Tradicionalmente, o sucesso nas principais competições internacionais alavanca os grandes nomes das equipes campeãs na escolha do melhor jogador da temporada. Foi assim ano passado, quando o polonês Robert Lewandowski ganhou o prêmio Fifa The Best após liderar o Bayern de Munique na conquista da Champions League, da qual foi o artilheiro, com 16 gols, além de levar os títulos do Campeonato Alemão e da Copa da Alemanha, sendo também o goleador das duas competições.

Este ano, ainda não há um favorito disparado. Entre os principais candidatos, desponta o belga Kevin De Bruyne, cérebro do Manchester City finalista da Champions. Destaque de um Real Madrid irregular, Karim Benzema corre por fora, e terá mais chance se o time espanhol superar o Chelsea nesta quarta e chegar à decisão da Champions e, principalmente, se levar o título. Lewandowski aparece na liderança do especial Melhores do Mundo do ge, que acompanha o desempenho dos grandes astros internacionais e terá nova parcial publicada na próxima semana.

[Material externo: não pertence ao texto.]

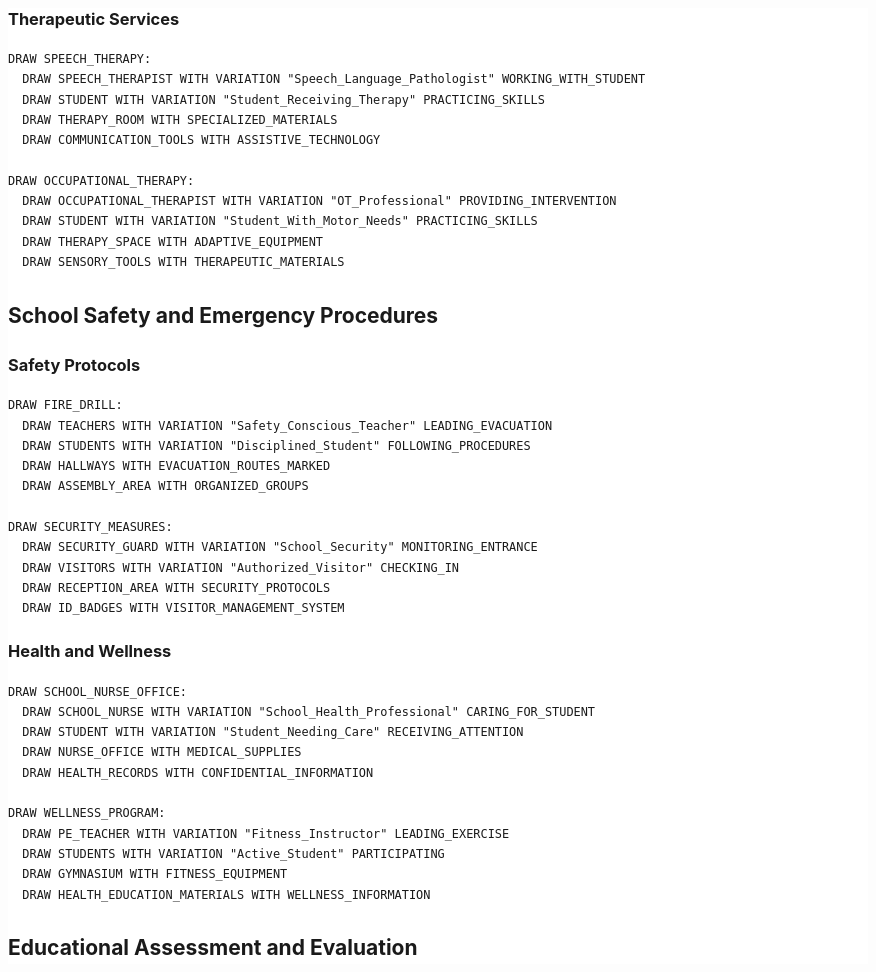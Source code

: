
 ```sigl
```

### Therapeutic Services
```sigl
DRAW SPEECH_THERAPY:
  DRAW SPEECH_THERAPIST WITH VARIATION "Speech_Language_Pathologist" WORKING_WITH_STUDENT
  DRAW STUDENT WITH VARIATION "Student_Receiving_Therapy" PRACTICING_SKILLS
  DRAW THERAPY_ROOM WITH SPECIALIZED_MATERIALS
  DRAW COMMUNICATION_TOOLS WITH ASSISTIVE_TECHNOLOGY

DRAW OCCUPATIONAL_THERAPY:
  DRAW OCCUPATIONAL_THERAPIST WITH VARIATION "OT_Professional" PROVIDING_INTERVENTION
  DRAW STUDENT WITH VARIATION "Student_With_Motor_Needs" PRACTICING_SKILLS
  DRAW THERAPY_SPACE WITH ADAPTIVE_EQUIPMENT
  DRAW SENSORY_TOOLS WITH THERAPEUTIC_MATERIALS
```

## School Safety and Emergency Procedures

### Safety Protocols
```sigl
DRAW FIRE_DRILL:
  DRAW TEACHERS WITH VARIATION "Safety_Conscious_Teacher" LEADING_EVACUATION
  DRAW STUDENTS WITH VARIATION "Disciplined_Student" FOLLOWING_PROCEDURES
  DRAW HALLWAYS WITH EVACUATION_ROUTES_MARKED
  DRAW ASSEMBLY_AREA WITH ORGANIZED_GROUPS

DRAW SECURITY_MEASURES:
  DRAW SECURITY_GUARD WITH VARIATION "School_Security" MONITORING_ENTRANCE
  DRAW VISITORS WITH VARIATION "Authorized_Visitor" CHECKING_IN
  DRAW RECEPTION_AREA WITH SECURITY_PROTOCOLS
  DRAW ID_BADGES WITH VISITOR_MANAGEMENT_SYSTEM
```

### Health and Wellness
```sigl
DRAW SCHOOL_NURSE_OFFICE:
  DRAW SCHOOL_NURSE WITH VARIATION "School_Health_Professional" CARING_FOR_STUDENT
  DRAW STUDENT WITH VARIATION "Student_Needing_Care" RECEIVING_ATTENTION
  DRAW NURSE_OFFICE WITH MEDICAL_SUPPLIES
  DRAW HEALTH_RECORDS WITH CONFIDENTIAL_INFORMATION

DRAW WELLNESS_PROGRAM:
  DRAW PE_TEACHER WITH VARIATION "Fitness_Instructor" LEADING_EXERCISE
  DRAW STUDENTS WITH VARIATION "Active_Student" PARTICIPATING
  DRAW GYMNASIUM WITH FITNESS_EQUIPMENT
  DRAW HEALTH_EDUCATION_MATERIALS WITH WELLNESS_INFORMATION
```

## Educational Assessment and Evaluation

Neymar fora do “pódio” nos últimos três Fifa The Best

Ao trocar o Barça pelo PSG em 2017, Neymar saiu da sombra de Messi e assumiu o protagonismo no projeto esportivo do clube francês. Naquela mesma temporada, foi novamente o terceiro no Fifa Ballon D’Or, atrás dos então imparáveis Messi e Cristiano Ronaldo, o vencedor da vez, impulsionado pelo título da Champions com o Real Madrid.

Foi a última vez que Neymar ficou no pódio da premiação da Fifa de melhor jogador da temporada. Em 2018, quando Messi e Cristiano Ronaldo interromperam, enfim, a polaridade que durou dez anos na festa do The Best, pesou contra Neymar a eliminação do Brasil nas quartas de final da Copa do Mundo da Rússia, e as críticas ao comportamento do brasileiro, especialmente em relação ao exagero nas faltas recebidas e às reclamações com adversários.

Naquele ano, Luka Modric, vice-campeão mundial com a seleção da Croácia e vencedor da Champions com o Real Madrid, foi o escolhido para interromper a década de domínio Messi-CR7. Dessa vez, o tabuleiro está novamente equilibrado, aguardando os movimentos finais da temporada europeia para definir o grande nome do futebol mundial na atualidade.